**Problem description**
An exact copy of all the data below is needed, without its pictures.

**Exercise material**
#####

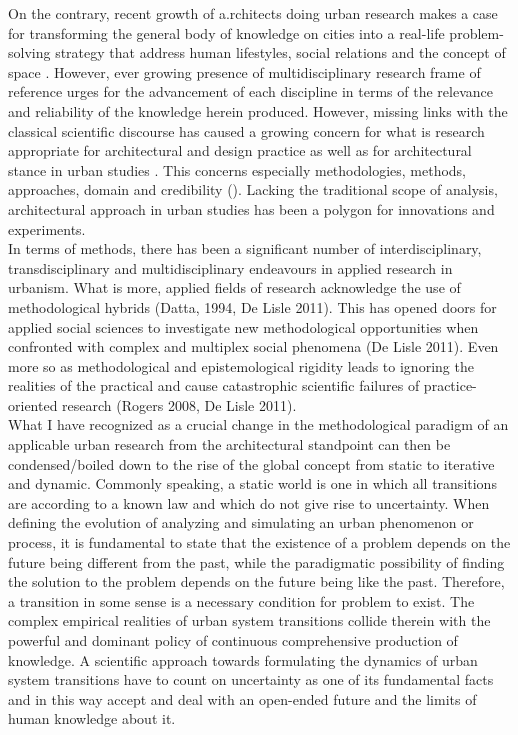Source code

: \documentclass[11pt]{report}
\begin{document}
On the contrary, recent growth of a.rchitects doing urban research makes a case for transforming the general body of knowledge on cities into a real-life problem-solving strategy that address human lifestyles, social relations and the concept of space \href{Castells 2000, Dijk 2002 add more}{\citealt{Castells 2000, Dijk 2002 add more}}.
However, ever growing presence of multidisciplinary research frame of reference urges for the advancement of each discipline in terms of the relevance and reliability of the knowledge herein produced.
However, missing links with the classical scientific discourse has caused a growing concern for what is research appropriate for architectural and design practice as well as for architectural stance in urban studies \href{ref}{\citealt{ref}}. This concerns especially methodologies, methods, approaches, domain and credibility (\href{ref+Savic 2016b}{\citealt{ref+Savic 2016b}}). Lacking the traditional scope of analysis, architectural approach in urban studies has been a polygon for innovations and experiments.
\\
In terms of methods, there has been a significant number of interdisciplinary, transdisciplinary and multidisciplinary endeavours in applied research in urbanism. What is more, applied fields of research acknowledge the use of methodological hybrids (Datta, 1994, De Lisle 2011). This has opened doors for applied social sciences to investigate new methodological opportunities when confronted with complex and multiplex social phenomena (De Lisle 2011). Even more so as methodological and epistemological rigidity leads to ignoring the realities of the practical and cause catastrophic scientific failures of practice-oriented research (Rogers 2008, De Lisle 2011).
\\
What I have recognized as a crucial change in the methodological paradigm of an applicable urban research from the architectural standpoint can then be condensed/boiled down to the rise of the global concept from static to iterative and dynamic. Commonly speaking, a static world is one in which all transitions are according to a known law and which do not give rise to uncertainty. When defining the evolution of analyzing and simulating an urban phenomenon or process, it is fundamental to state that the existence of a problem depends on the future being different from the past, while the paradigmatic possibility of finding the solution to the problem depends on the future being like the past. Therefore, a transition in some sense is a necessary condition for problem to exist. The complex empirical realities of urban system transitions collide therein with the powerful and dominant policy of continuous comprehensive production of knowledge. A scientific approach towards formulating the dynamics of urban system transitions have to count on uncertainty as one of its fundamental facts and in this way accept and deal with an open-ended future and the limits of human knowledge about it.
\end{document}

#####

**Response**
Source code

: \documentclass[11pt]{report}
\begin{document}
On the contrary, recent growth of a.rchitects doing urban research makes a case for transforming the general body of knowledge on cities into a real-life problem-solving strategy that address human lifestyles, social relations and the concept of space \href{Castells 2000, Dijk 2002 add more}{\citealt{Castells 2000, Dijk 2002 add more}}.
However, ever growing presence of multidisciplinary research frame of reference urges for the advancement of each discipline in terms of the relevance and reliability of the knowledge herein produced.
However, missing links with the classical scientific discourse has caused a growing concern for what is research appropriate for architectural and design practice as well as for architectural stance in urban studies \href{ref}{\citealt{ref}}. This concerns especially methodologies, methods, approaches, domain and credibility (\href{ref+Savic 2016b}{\citealt{ref+Savic 2016b}}). Lacking the traditional scope of analysis, architectural approach in urban studies has been a polygon for innovations and experiments.
\\
In terms of methods, there has been a significant number of interdisciplinary, transdisciplinary and multidisciplinary endeavours in applied research in urbanism. What is more, applied fields of research acknowledge the use of methodological hybrids (Datta, 1994, De Lisle 2011). This has opened doors for applied social sciences to investigate new methodological opportunities when confronted with complex and multiplex social phenomena (De Lisle 2011). Even more so as methodological and epistemological rigidity leads to ignoring the realities of the practical and cause catastrophic scientific failures of practice-oriented research (Rogers 2008, De Lisle 2011).
\\
What I have recognized as a crucial change in the methodological paradigm of an applicable urban research from the architectural standpoint can then be condensed/boiled down to the rise of the global concept from static to iterative and dynamic. Commonly speaking, a static world is one in which all transitions are according to a known law and which do not give rise to uncertainty. When defining the evolution of analyzing and simulating an urban phenomenon or process, it is fundamental to state that the existence of a problem depends on the future being different from the past, while the paradigmatic possibility of finding the solution to the problem depends on the future being like the past. Therefore, a transition in some sense is a necessary condition for problem to exist. The complex empirical realities of urban system transitions collide therein with the powerful and dominant policy of continuous comprehensive production of knowledge. A scientific approach towards formulating the dynamics of urban system transitions have to count on uncertainty as one of its fundamental facts and in this way accept and deal with an open-ended future and the limits of human knowledge about it.
\end{document}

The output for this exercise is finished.